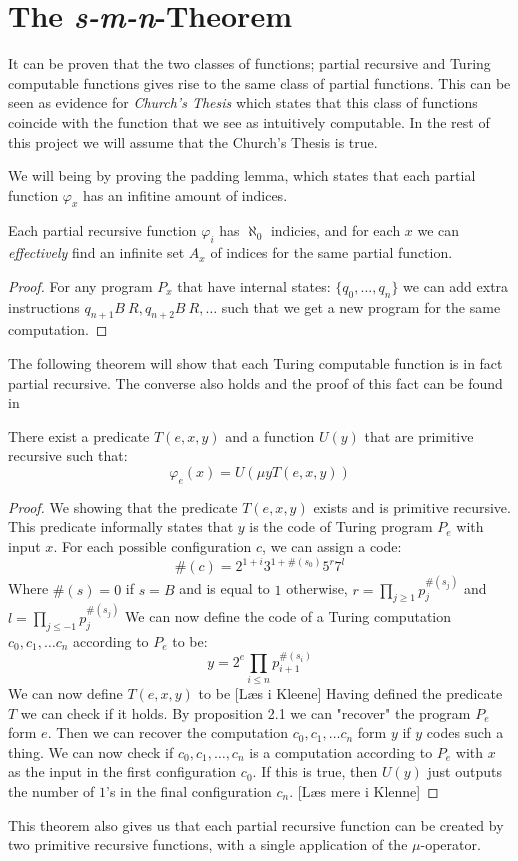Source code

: \documentclass[../main.tex]{subfiles}
\begin{document}
\section{The \textit{s-m-n}-Theorem}

It can be proven that the two classes of functions; partial recursive and Turing
computable functions gives rise to the same class of partial functions. This
can be seen as evidence for \textit{Church's Thesis} which states that this
class of functions coincide with the function that we see as intuitively
computable. In the rest of this project we will assume that the Church's Thesis
is true.

We will being by proving the padding lemma, which states that each partial
function $\varphi_x$ has an infitine amount of indices.
\begin{lem}
	Each partial recursive function $\varphi_i$ has $\aleph_0$ indicies,
	and for each $x$ we can \textit{effectively} find an infinite set $A_x$
	of indices for the same partial function.
\end{lem}
\begin{proof}
	For any program $P_x$ that have internal states: $\{q_0,\ldots, q_n\}$
	we can add extra instructions $q_{n+1}B\ R ,q_{n+2}B\ R,\ldots$ such
	that we get a new program for the same computation.
\end{proof}

The following theorem will show that each Turing computable function is in fact
partial recursive. The converse also holds and the proof of this fact can be
found in \parencite{Kleene1952}

\begin{thm}
	\label{thm:Normalform}
	There exist a predicate $T(e,x,y)$ and a function $U(y)$ that are
	primitive recursive such that:
	$$\varphi_e(x)=U(\mu yT(e,x,y))$$
\end{thm}
\begin{proof}
	We showing that the predicate $T(e,x,y)$ exists and is primitive
	recursive. This predicate informally
	states that $y$ is the code of Turing program $P_e$ with input $x$. For
	each possible configuration $c$, we can assign a code:
	$$\#(c)=2^{1+i}3^{1+\#(s_0)}5^r7^l$$
	Where $\#(s)=0$ if $s=B$ and is equal to $1$ otherwise, $r=\prod_{j\geq
	1}p_j^{\#(s_j)}$ and $l=\prod_{j\leq -1}p_j^{\#(s_j)}$
	 We can now define the code of a Turing computation
	$c_0,c_1,\ldots c_n$ according to $P_e$ to be:
	$$y=2^e\prod_{i\leq n}p_{i+1}^{\#(s_i)}$$
	We can now define $T(e,x,y)$ to be [Læs i Kleene]
	Having defined the predicate $T$ we can check if it holds. By
	proposition 2.1 we can "recover" the program $P_e$ form $e$. Then we
	can recover the computation $c_0,c_1,\ldots c_n$ form $y$ if $y$ codes
	such a thing. We can now check if $c_0,c_1,\ldots,c_n$ is a computation
	according to $P_e$ with $x$ as the input in the first configuration
	$c_0$. If this is true, then $U(y)$ just outputs the number of $1$'s in
	the final configuration $c_n$. [Læs mere i Klenne]
\end{proof}
This theorem also gives us that each partial recursive function can be created
by two primitive recursive functions, with a single application of the
$\mu$-operator.
\end{document}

What the task asks: Where a line of the data contains "begin", copy that line.

Exercise response:
\begin{document}
\begin{lem}
\begin{proof}
\begin{thm}
\begin{proof}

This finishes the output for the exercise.